§ PROBLEM TO SOLVE:
From the entries, filter out every line that lacks "their" and copy the rest.

§ SUPPLIED MATERIAL:
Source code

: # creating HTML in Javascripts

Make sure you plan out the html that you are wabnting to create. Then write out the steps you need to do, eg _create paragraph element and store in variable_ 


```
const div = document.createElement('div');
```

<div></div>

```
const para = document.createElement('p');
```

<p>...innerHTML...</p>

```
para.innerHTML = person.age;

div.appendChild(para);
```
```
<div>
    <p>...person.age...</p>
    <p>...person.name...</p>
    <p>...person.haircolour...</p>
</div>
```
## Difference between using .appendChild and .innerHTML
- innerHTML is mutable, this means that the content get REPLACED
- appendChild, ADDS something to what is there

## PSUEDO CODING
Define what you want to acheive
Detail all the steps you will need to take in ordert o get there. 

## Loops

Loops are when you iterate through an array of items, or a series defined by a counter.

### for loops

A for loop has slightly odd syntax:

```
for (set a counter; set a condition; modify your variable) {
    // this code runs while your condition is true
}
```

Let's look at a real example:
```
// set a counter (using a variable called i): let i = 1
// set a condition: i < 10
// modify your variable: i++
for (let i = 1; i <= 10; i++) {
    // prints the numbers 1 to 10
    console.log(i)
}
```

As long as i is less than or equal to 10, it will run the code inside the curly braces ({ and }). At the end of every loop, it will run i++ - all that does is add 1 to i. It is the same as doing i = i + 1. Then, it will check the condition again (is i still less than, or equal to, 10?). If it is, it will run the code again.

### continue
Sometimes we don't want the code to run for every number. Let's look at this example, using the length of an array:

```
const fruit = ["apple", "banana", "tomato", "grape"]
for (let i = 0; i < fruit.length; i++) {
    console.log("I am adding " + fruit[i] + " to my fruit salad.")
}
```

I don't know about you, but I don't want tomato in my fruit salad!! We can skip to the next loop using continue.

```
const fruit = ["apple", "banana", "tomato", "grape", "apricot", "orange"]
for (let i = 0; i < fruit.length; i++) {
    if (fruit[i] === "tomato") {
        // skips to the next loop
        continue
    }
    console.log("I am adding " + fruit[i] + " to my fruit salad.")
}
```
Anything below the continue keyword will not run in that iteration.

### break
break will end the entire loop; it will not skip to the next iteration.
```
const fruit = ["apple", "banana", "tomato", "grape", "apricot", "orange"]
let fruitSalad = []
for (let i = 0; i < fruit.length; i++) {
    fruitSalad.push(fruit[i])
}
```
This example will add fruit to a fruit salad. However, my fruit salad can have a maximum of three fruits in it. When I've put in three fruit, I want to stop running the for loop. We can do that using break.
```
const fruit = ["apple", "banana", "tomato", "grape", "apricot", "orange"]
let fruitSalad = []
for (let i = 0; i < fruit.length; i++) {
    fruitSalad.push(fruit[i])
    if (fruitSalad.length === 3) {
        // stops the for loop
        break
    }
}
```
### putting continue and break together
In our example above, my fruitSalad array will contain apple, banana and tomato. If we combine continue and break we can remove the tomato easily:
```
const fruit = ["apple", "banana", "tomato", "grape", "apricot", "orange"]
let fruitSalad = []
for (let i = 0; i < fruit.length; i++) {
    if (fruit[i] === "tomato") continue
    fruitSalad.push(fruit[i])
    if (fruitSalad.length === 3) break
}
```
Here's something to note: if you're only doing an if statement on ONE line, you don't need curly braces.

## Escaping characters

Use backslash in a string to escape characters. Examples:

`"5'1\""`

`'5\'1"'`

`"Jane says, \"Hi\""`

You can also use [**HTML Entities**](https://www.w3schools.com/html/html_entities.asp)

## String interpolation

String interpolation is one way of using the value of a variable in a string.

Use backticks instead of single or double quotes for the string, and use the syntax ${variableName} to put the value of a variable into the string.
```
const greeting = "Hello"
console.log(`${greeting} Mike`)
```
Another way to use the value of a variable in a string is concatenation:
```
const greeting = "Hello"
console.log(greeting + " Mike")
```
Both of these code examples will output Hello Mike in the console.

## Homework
==
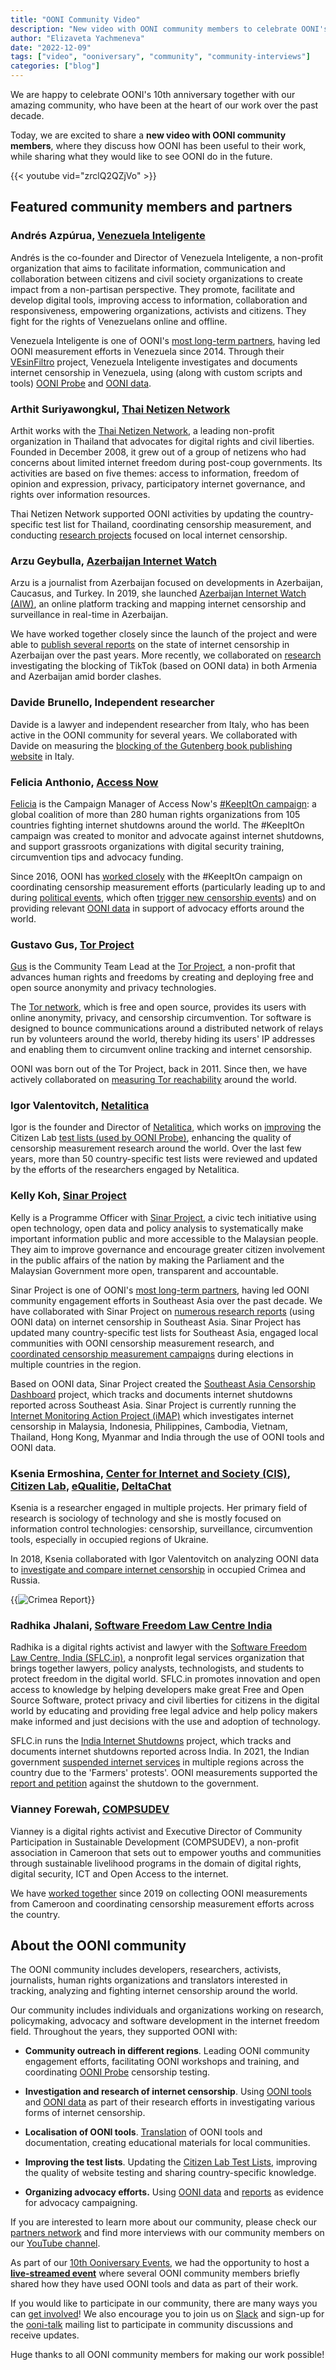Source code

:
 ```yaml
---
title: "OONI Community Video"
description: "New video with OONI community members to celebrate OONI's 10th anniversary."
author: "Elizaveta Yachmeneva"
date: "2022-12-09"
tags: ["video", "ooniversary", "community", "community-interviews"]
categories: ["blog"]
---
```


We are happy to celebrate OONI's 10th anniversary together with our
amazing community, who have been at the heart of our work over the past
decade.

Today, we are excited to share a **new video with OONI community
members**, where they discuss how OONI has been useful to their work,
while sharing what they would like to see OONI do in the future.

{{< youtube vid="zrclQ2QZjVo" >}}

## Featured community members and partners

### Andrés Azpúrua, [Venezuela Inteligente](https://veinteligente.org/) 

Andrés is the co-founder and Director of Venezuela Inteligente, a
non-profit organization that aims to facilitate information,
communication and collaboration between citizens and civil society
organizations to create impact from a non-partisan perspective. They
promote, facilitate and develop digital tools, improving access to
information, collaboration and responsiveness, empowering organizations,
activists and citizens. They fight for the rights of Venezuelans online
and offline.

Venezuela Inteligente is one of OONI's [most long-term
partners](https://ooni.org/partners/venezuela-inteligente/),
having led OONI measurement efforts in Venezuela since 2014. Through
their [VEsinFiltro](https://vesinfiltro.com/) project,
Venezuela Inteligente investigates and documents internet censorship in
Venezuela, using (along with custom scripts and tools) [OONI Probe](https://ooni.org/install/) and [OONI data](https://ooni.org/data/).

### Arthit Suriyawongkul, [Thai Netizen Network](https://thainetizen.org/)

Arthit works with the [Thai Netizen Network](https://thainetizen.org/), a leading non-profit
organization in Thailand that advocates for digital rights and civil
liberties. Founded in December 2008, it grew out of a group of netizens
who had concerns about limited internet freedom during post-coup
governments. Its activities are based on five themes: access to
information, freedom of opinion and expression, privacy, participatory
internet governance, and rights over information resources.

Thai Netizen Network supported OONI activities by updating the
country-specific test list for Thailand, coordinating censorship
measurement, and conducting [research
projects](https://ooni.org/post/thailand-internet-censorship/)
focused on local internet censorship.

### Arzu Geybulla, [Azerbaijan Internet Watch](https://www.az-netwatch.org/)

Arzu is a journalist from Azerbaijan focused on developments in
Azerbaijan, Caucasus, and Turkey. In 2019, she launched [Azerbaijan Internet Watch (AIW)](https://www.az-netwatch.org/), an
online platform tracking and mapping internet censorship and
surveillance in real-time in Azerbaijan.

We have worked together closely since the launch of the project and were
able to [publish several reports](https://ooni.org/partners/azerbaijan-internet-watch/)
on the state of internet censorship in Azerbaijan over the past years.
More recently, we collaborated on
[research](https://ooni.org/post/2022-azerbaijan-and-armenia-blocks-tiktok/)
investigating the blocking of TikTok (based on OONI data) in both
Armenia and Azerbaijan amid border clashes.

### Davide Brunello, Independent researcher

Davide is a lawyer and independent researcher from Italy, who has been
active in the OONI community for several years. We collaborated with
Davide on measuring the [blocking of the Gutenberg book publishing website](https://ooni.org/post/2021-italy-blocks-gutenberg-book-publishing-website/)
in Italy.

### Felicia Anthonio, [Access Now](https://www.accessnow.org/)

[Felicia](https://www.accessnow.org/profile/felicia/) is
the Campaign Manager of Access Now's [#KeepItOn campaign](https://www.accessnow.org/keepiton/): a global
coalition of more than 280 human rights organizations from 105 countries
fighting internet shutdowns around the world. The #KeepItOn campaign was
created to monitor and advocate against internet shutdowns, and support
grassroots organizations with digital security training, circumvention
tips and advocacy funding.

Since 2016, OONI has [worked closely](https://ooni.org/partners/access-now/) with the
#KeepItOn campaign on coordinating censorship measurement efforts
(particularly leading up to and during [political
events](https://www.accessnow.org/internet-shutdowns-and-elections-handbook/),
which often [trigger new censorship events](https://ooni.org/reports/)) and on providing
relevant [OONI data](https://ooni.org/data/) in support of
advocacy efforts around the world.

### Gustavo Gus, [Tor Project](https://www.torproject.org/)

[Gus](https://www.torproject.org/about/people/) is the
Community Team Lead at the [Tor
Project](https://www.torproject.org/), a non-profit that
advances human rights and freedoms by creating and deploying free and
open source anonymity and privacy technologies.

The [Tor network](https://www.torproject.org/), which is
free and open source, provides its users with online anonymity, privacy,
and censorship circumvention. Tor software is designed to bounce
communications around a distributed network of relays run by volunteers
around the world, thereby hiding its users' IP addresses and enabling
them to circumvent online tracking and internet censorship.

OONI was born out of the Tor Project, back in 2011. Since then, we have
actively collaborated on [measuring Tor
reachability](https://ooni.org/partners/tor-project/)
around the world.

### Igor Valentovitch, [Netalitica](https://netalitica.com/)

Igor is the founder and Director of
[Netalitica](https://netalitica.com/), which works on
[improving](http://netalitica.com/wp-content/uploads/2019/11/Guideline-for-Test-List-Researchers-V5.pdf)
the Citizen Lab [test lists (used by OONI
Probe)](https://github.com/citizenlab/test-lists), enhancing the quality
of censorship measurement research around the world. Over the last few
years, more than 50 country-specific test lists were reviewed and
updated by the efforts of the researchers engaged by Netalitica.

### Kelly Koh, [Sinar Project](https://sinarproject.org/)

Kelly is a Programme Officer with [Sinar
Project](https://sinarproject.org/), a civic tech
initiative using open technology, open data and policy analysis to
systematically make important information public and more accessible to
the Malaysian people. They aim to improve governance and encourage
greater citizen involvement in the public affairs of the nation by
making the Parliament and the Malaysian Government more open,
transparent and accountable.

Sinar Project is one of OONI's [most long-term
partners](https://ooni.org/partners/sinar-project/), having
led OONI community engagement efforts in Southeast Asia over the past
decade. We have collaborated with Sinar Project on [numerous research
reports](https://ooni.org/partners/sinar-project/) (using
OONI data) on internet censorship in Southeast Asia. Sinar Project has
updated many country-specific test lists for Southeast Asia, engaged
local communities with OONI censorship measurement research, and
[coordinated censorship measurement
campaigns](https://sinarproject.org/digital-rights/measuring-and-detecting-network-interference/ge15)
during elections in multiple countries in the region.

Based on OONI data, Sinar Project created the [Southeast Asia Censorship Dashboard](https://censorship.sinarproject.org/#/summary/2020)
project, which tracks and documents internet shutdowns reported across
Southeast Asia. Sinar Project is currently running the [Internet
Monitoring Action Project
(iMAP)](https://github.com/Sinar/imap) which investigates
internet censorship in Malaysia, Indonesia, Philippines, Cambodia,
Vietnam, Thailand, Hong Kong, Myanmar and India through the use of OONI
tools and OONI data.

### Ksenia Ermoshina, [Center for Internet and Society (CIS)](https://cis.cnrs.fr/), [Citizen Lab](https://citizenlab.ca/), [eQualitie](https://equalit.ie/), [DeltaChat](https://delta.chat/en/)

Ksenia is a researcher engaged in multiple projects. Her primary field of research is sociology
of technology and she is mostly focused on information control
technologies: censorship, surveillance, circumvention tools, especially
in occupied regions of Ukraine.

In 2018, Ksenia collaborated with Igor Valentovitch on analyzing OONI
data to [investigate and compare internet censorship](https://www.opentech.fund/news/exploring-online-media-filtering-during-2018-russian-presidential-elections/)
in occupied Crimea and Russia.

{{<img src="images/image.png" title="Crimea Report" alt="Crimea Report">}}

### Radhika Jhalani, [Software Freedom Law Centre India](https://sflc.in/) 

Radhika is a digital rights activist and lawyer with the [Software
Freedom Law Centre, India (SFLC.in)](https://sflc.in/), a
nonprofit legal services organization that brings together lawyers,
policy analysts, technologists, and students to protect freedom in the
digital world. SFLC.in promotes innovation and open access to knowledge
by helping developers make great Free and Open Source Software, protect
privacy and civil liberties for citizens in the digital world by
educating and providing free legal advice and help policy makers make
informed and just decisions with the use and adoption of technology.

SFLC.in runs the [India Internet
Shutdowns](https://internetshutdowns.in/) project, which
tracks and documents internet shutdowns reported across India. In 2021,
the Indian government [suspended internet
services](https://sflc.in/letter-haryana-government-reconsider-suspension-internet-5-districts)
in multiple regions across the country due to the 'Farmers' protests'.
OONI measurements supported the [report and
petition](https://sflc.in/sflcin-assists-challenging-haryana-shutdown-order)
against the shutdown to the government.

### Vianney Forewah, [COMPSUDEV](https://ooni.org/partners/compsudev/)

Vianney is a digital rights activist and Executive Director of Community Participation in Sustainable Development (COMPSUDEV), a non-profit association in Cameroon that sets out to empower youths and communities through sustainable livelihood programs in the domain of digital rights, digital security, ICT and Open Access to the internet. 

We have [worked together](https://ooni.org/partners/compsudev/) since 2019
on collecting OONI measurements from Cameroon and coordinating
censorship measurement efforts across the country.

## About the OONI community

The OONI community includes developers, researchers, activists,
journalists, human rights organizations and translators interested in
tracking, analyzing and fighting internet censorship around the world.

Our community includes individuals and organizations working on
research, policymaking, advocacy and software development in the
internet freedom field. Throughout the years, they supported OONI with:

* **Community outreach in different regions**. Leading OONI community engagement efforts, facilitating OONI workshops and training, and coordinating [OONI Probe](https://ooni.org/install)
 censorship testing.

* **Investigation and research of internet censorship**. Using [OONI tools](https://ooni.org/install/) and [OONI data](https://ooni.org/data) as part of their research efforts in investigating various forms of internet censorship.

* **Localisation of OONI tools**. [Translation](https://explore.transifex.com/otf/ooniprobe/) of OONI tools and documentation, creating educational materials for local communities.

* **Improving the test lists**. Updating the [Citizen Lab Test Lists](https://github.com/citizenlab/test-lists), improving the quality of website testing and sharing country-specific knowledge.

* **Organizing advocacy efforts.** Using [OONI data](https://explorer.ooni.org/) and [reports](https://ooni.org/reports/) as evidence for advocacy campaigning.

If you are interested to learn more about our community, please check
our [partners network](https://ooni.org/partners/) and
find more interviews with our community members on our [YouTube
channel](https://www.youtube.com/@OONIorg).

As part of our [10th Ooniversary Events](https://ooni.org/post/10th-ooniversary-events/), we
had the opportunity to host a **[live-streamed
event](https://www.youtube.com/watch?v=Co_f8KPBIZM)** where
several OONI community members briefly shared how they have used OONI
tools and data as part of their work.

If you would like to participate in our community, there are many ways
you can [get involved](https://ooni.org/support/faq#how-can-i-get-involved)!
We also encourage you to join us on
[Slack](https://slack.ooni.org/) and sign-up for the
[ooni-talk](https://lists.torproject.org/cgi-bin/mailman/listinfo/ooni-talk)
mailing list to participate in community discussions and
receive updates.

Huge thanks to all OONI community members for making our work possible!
==
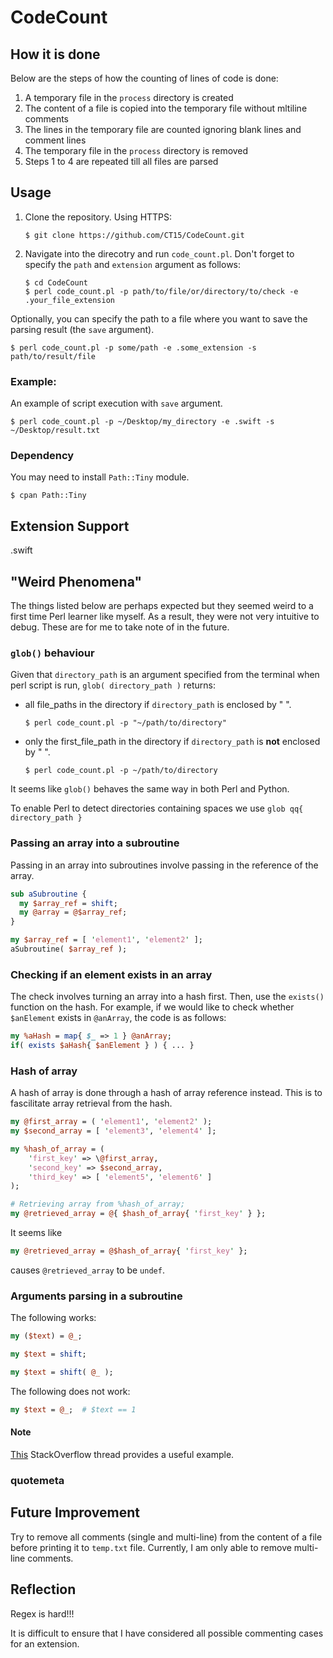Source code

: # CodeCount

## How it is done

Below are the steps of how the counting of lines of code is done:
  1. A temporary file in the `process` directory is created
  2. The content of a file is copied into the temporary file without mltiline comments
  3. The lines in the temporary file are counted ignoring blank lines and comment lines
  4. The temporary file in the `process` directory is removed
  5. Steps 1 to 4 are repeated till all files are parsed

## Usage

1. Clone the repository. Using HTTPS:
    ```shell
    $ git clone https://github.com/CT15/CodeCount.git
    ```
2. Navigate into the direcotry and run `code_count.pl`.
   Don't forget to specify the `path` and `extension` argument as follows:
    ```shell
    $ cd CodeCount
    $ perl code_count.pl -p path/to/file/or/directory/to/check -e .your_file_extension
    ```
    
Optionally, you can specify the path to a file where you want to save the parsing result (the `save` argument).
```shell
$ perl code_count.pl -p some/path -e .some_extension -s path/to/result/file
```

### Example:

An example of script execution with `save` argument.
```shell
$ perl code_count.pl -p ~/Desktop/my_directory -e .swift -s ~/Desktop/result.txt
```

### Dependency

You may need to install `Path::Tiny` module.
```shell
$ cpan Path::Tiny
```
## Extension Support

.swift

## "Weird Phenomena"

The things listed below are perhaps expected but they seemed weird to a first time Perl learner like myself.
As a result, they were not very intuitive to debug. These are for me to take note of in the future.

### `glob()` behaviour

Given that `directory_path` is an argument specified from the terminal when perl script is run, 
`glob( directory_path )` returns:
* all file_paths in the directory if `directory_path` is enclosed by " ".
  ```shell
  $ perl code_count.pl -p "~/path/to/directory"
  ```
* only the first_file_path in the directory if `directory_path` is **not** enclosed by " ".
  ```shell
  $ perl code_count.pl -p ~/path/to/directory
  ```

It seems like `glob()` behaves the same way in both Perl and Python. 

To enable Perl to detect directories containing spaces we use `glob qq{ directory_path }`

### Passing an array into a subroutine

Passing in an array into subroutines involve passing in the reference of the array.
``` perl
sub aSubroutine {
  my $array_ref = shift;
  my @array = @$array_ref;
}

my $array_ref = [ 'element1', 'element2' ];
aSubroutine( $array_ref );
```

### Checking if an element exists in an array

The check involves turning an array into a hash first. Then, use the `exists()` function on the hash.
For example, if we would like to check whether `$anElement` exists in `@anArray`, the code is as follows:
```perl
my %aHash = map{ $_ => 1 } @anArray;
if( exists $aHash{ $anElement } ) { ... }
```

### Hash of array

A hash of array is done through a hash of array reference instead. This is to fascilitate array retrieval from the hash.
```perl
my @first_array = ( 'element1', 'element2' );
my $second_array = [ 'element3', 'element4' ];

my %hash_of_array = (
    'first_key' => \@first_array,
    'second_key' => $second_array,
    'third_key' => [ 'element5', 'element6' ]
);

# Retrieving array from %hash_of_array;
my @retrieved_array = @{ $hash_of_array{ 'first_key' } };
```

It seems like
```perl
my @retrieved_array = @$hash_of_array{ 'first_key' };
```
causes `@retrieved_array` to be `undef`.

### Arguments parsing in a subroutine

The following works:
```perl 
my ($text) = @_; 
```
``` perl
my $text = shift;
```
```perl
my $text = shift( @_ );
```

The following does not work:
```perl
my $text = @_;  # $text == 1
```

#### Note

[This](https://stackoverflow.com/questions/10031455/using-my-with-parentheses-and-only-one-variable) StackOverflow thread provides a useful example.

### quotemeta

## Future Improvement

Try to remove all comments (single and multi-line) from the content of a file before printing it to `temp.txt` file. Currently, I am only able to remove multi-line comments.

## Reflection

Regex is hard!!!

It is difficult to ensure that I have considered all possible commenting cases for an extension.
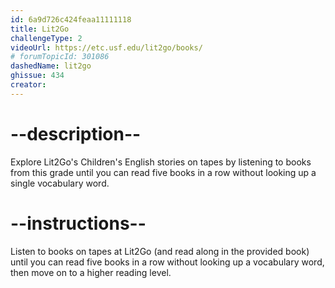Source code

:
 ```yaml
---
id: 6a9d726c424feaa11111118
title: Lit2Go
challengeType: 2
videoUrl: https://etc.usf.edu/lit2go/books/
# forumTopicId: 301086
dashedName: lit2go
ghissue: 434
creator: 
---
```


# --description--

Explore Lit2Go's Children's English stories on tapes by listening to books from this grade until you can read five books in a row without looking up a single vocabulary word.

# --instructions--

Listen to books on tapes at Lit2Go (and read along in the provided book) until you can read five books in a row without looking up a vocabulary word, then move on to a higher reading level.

§ FINISHED EXERCISE:
members**, where they discuss how OONI has been useful to their work,
their [VEsinFiltro](https://vesinfiltro.com/) project,
* **Investigation and research of internet censorship**. Using [OONI tools](https://ooni.org/install/) and [OONI data](https://ooni.org/data) as part of their research efforts in investigating various forms of internet censorship.
tools and data as part of their work.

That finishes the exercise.